時々、藤原辰志さんが登場。ナチスドイツの研究をしている藤原さん、木村さんに勧められ、クロアチアを旅したそうです。1945年ヒトラーの死でナチズムは消えた、と多くの人が思いましたが、全くそんなことはない現実がそこにありました。ナチスの傀儡国家であっったクロアチア独立国では、ユダヤ人だけでなくセルビア人、ロタ人を虐殺していた事実があります。しかし、セルビアの指導者トゥジマンはこの事実を「デマ」だと断じました(日本でも同じように「デマ説」が流布されていますね)。公正なクロアチア人も沢山いる中で、民族主義者が他民族を排斥し、ナチズムと同化している、むしろナチスがむしろ解放者になって鉤十字をシンボルとして人々が集まっている、というのです。
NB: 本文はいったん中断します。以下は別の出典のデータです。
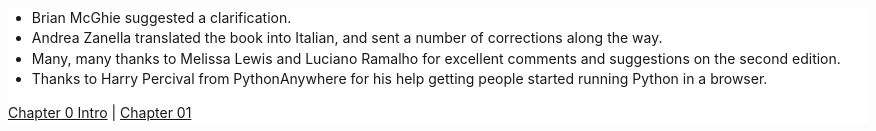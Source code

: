 *	Brian McGhie suggested a clarification.
*	Andrea Zanella translated the book into Italian, and sent a number of corrections along the way.
*	Many, many thanks to Melissa Lewis and Luciano Ramalho for excellent comments and suggestions on the second edition.
*	Thanks to Harry Percival from PythonAnywhere for his help getting people started running Python in a browser.
 

[Chapter 0 Intro](ThinkPython-00.00.intro.md) | [Chapter 01](ThinkPython-01.md)

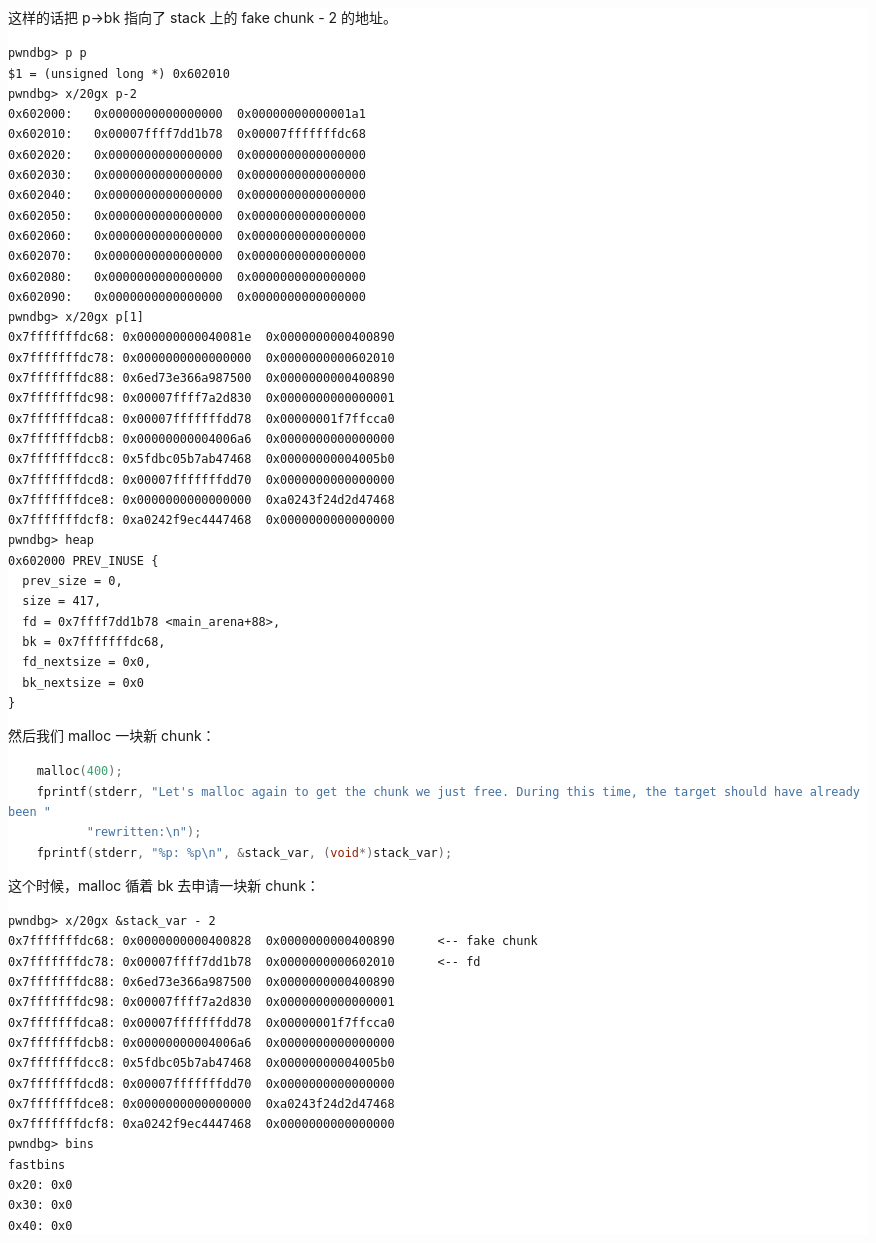 这样的话把 p->bk 指向了 stack 上的 fake chunk - 2 的地址。

```
pwndbg> p p
$1 = (unsigned long *) 0x602010
pwndbg> x/20gx p-2
0x602000:	0x0000000000000000	0x00000000000001a1
0x602010:	0x00007ffff7dd1b78	0x00007fffffffdc68
0x602020:	0x0000000000000000	0x0000000000000000
0x602030:	0x0000000000000000	0x0000000000000000
0x602040:	0x0000000000000000	0x0000000000000000
0x602050:	0x0000000000000000	0x0000000000000000
0x602060:	0x0000000000000000	0x0000000000000000
0x602070:	0x0000000000000000	0x0000000000000000
0x602080:	0x0000000000000000	0x0000000000000000
0x602090:	0x0000000000000000	0x0000000000000000
pwndbg> x/20gx p[1]
0x7fffffffdc68:	0x000000000040081e	0x0000000000400890
0x7fffffffdc78:	0x0000000000000000	0x0000000000602010
0x7fffffffdc88:	0x6ed73e366a987500	0x0000000000400890
0x7fffffffdc98:	0x00007ffff7a2d830	0x0000000000000001
0x7fffffffdca8:	0x00007fffffffdd78	0x00000001f7ffcca0
0x7fffffffdcb8:	0x00000000004006a6	0x0000000000000000
0x7fffffffdcc8:	0x5fdbc05b7ab47468	0x00000000004005b0
0x7fffffffdcd8:	0x00007fffffffdd70	0x0000000000000000
0x7fffffffdce8:	0x0000000000000000	0xa0243f24d2d47468
0x7fffffffdcf8:	0xa0242f9ec4447468	0x0000000000000000
pwndbg> heap
0x602000 PREV_INUSE {
  prev_size = 0, 
  size = 417, 
  fd = 0x7ffff7dd1b78 <main_arena+88>, 
  bk = 0x7fffffffdc68, 
  fd_nextsize = 0x0, 
  bk_nextsize = 0x0
}
```

然后我们 malloc 一块新 chunk：

``` c++
	malloc(400);
	fprintf(stderr, "Let's malloc again to get the chunk we just free. During this time, the target should have already been "
		   "rewritten:\n");
	fprintf(stderr, "%p: %p\n", &stack_var, (void*)stack_var);
```

这个时候，malloc 循着 bk 去申请一块新 chunk：

```
pwndbg> x/20gx &stack_var - 2
0x7fffffffdc68:	0x0000000000400828	0x0000000000400890      <-- fake chunk
0x7fffffffdc78:	0x00007ffff7dd1b78	0x0000000000602010      <-- fd
0x7fffffffdc88:	0x6ed73e366a987500	0x0000000000400890
0x7fffffffdc98:	0x00007ffff7a2d830	0x0000000000000001
0x7fffffffdca8:	0x00007fffffffdd78	0x00000001f7ffcca0
0x7fffffffdcb8:	0x00000000004006a6	0x0000000000000000
0x7fffffffdcc8:	0x5fdbc05b7ab47468	0x00000000004005b0
0x7fffffffdcd8:	0x00007fffffffdd70	0x0000000000000000
0x7fffffffdce8:	0x0000000000000000	0xa0243f24d2d47468
0x7fffffffdcf8:	0xa0242f9ec4447468	0x0000000000000000
pwndbg> bins
fastbins
0x20: 0x0
0x30: 0x0 
0x40: 0x0
```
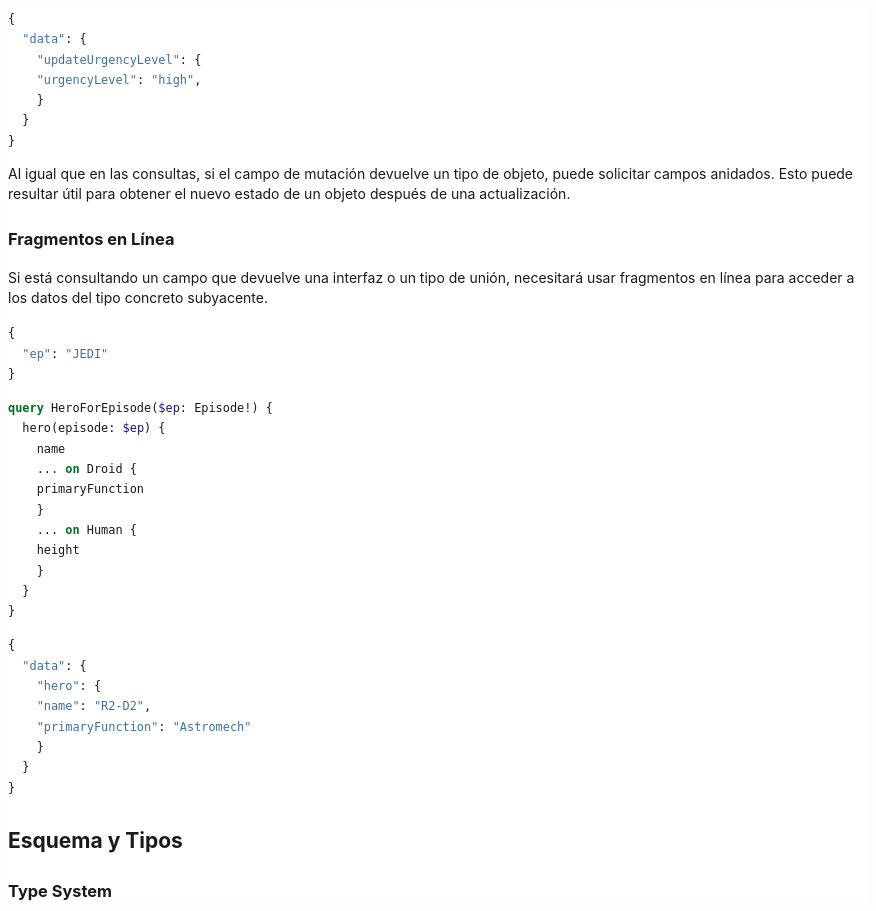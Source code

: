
 ```graphql title="Output"
{
  "data": {
	"updateUrgencyLevel": {
  	"urgencyLevel": "high",
	}
  }
}
```

Al igual que en las consultas, si el campo de mutación devuelve un tipo de objeto, puede solicitar campos anidados. Esto puede resultar útil para obtener el nuevo estado de un objeto después de una actualización.


### Fragmentos en Línea

Si está consultando un campo que devuelve una interfaz o un tipo de unión, necesitará usar fragmentos en línea para acceder a los datos del tipo concreto subyacente.

```graphql title="Variables"
{
  "ep": "JEDI"
}
```

```graphql title="Input"
query HeroForEpisode($ep: Episode!) {
  hero(episode: $ep) {
	name
	... on Droid {
  	primaryFunction
	}
	... on Human {
  	height
	}
  }
}
```

```graphql title="Output"
{
  "data": {
	"hero": {
  	"name": "R2-D2",
  	"primaryFunction": "Astromech"
	}
  }
}
```

## Esquema y Tipos

### Type System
2005年10月ワールドカップ予選にてセルビア・モンテネグロとボスニア・ヘルツェゴヴィナの対戦で、サポーター同士のぶつかり合いが起こりました。交わることのない民族主義は、一見平和になったこの地域の中で、民族同士の対立を再生産し、お互いを理解することなく、憎悪を膨らませるばかりなのです。

そんな難しい民族融和に放送の場で尽力した、元NHKヨーロッパ総局長長崎さんが、オンライン参加しておられました。JICAと協力し、アルバニア系とセルビア系の人々それぞれが協力できるテーマを提案し、50本もの番組を一緒に作ったそうです。成果も出ていましたが、極端な民族主義が台頭し、2021年2月には大アルバニア主義を選挙公約にする党への支持が50%になったそうです。現実は本当に厳しい。

藤原辰志さんが最後にまとめたように、木村元彦さんは、現場に駆けつけ、取材し、「サッカー」を切り口にわかりにくいこの地域のことをわかりやすく描いてくださいました。2011年オシムが民族別に3つに分かれているボスニア・ヘルツェゴビナのサッカー協会の統合に奔走し、同国代表が2014年サッカーW杯ブラジル大会本戦進出を果たし、チームの中で殺しあった民族であってもパスができシュートができ、皆の心に勇気を灯すことができた、という素晴らしい出来事を生み出しました。しかし、そのような繋がりを、メディアや民族主義者による、わかりやすい図式化・分断化は、一気に潰してしまうのです。

木村元彦さん、藤原辰志さんのお二人の対談、とても面白かったです。このような企画を実現してくださった隆祥館書店の二村知子さんにも感謝です。(4月のイベント『漫画はだしのゲンの継承について、漫画と講談が訴えていること』も大注目です。私は残念ながら予定があり今回も参加できません。)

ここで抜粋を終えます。